Material to process:
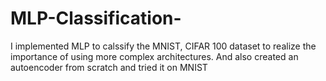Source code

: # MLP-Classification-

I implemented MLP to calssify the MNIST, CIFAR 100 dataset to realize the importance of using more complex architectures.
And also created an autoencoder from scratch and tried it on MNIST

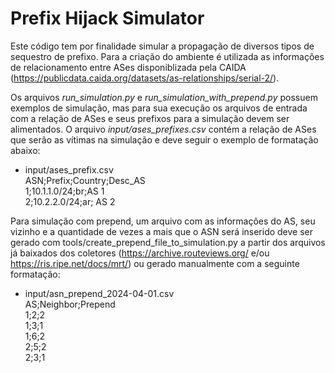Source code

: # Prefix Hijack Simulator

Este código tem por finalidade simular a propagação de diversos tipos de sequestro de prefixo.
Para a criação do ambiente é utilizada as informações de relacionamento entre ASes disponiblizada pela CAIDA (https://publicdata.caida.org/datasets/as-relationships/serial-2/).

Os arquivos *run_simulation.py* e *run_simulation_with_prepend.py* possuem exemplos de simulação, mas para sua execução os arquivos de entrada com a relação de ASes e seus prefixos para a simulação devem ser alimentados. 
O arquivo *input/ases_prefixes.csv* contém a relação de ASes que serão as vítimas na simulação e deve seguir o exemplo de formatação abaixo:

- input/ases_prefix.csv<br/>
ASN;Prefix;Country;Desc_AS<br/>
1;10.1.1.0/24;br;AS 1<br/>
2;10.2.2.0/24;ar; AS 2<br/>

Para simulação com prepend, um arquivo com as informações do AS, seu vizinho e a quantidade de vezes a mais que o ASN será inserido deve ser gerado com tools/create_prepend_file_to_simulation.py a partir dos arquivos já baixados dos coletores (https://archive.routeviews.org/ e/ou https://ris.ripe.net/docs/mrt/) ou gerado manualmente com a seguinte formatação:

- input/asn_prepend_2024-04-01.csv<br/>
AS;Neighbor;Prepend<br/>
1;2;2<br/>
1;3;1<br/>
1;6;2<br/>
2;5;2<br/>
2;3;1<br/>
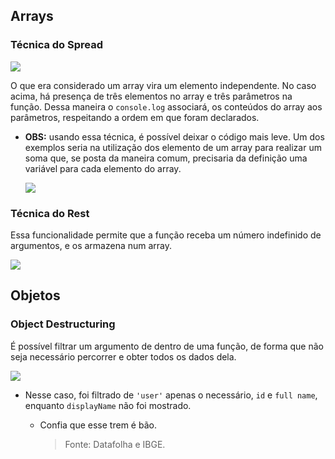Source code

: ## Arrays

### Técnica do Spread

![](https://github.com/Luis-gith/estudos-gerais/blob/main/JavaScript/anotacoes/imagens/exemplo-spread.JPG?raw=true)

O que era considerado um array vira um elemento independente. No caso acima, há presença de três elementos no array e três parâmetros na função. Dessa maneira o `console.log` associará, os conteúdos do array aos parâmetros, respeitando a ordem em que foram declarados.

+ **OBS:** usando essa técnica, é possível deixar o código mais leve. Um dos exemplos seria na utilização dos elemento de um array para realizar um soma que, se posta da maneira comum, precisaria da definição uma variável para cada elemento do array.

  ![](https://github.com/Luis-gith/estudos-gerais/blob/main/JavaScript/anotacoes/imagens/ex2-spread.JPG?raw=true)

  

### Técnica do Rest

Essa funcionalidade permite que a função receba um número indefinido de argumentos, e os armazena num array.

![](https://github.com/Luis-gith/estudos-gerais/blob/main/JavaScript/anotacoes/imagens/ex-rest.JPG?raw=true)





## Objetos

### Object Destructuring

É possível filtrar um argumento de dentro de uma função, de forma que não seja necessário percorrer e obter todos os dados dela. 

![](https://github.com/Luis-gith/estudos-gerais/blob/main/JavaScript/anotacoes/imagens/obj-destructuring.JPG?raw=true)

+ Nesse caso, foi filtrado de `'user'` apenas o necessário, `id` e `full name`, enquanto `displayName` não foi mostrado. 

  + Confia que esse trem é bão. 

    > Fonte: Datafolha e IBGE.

What to do: Repeat the entries exactly, without pictures.

Solution to the exercise:
Source code

: # MLP-Classification-

I implemented MLP to calssify the MNIST, CIFAR 100 dataset to realize the importance of using more complex architectures.
And also created an autoencoder from scratch and tried it on MNIST

Source code

: # Prefix Hijack Simulator

Este código tem por finalidade simular a propagação de diversos tipos de sequestro de prefixo.
Para a criação do ambiente é utilizada as informações de relacionamento entre ASes disponiblizada pela CAIDA (https://publicdata.caida.org/datasets/as-relationships/serial-2/).

Os arquivos *run_simulation.py* e *run_simulation_with_prepend.py* possuem exemplos de simulação, mas para sua execução os arquivos de entrada com a relação de ASes e seus prefixos para a simulação devem ser alimentados. 
O arquivo *input/ases_prefixes.csv* contém a relação de ASes que serão as vítimas na simulação e deve seguir o exemplo de formatação abaixo:

- input/ases_prefix.csv<br/>
ASN;Prefix;Country;Desc_AS<br/>
1;10.1.1.0/24;br;AS 1<br/>
2;10.2.2.0/24;ar; AS 2<br/>

Para simulação com prepend, um arquivo com as informações do AS, seu vizinho e a quantidade de vezes a mais que o ASN será inserido deve ser gerado com tools/create_prepend_file_to_simulation.py a partir dos arquivos já baixados dos coletores (https://archive.routeviews.org/ e/ou https://ris.ripe.net/docs/mrt/) ou gerado manualmente com a seguinte formatação:

- input/asn_prepend_2024-04-01.csv<br/>
AS;Neighbor;Prepend<br/>
1;2;2<br/>
1;3;1<br/>
1;6;2<br/>
2;5;2<br/>
2;3;1<br/>
Source code

: ## Arrays

### Técnica do Spread

![](https://github.com/Luis-gith/estudos-gerais/blob/main/JavaScript/anotacoes/imagens/exemplo-spread.JPG?raw=true)

O que era considerado um array vira um elemento independente. No caso acima, há presença de três elementos no array e três parâmetros na função. Dessa maneira o `console.log` associará, os conteúdos do array aos parâmetros, respeitando a ordem em que foram declarados.

+ **OBS:** usando essa técnica, é possível deixar o código mais leve. Um dos exemplos seria na utilização dos elemento de um array para realizar um soma que, se posta da maneira comum, precisaria da definição uma variável para cada elemento do array.

  ![](https://github.com/Luis-gith/estudos-gerais/blob/main/JavaScript/anotacoes/imagens/ex2-spread.JPG?raw=true)

  

### Técnica do Rest

Essa funcionalidade permite que a função receba um número indefinido de argumentos, e os armazena num array.

![](https://github.com/Luis-gith/estudos-gerais/blob/main/JavaScript/anotacoes/imagens/ex-rest.JPG?raw=true)





## Objetos

### Object Destructuring

É possível filtrar um argumento de dentro de uma função, de forma que não seja necessário percorrer e obter todos os dados dela. 

![](https://github.com/Luis-gith/estudos-gerais/blob/main/JavaScript/anotacoes/imagens/obj-destructuring.JPG?raw=true)

+ Nesse caso, foi filtrado de `'user'` apenas o necessário, `id` e `full name`, enquanto `displayName` não foi mostrado. 

  + Confia que esse trem é bão. 

    > Fonte: Datafolha e IBGE.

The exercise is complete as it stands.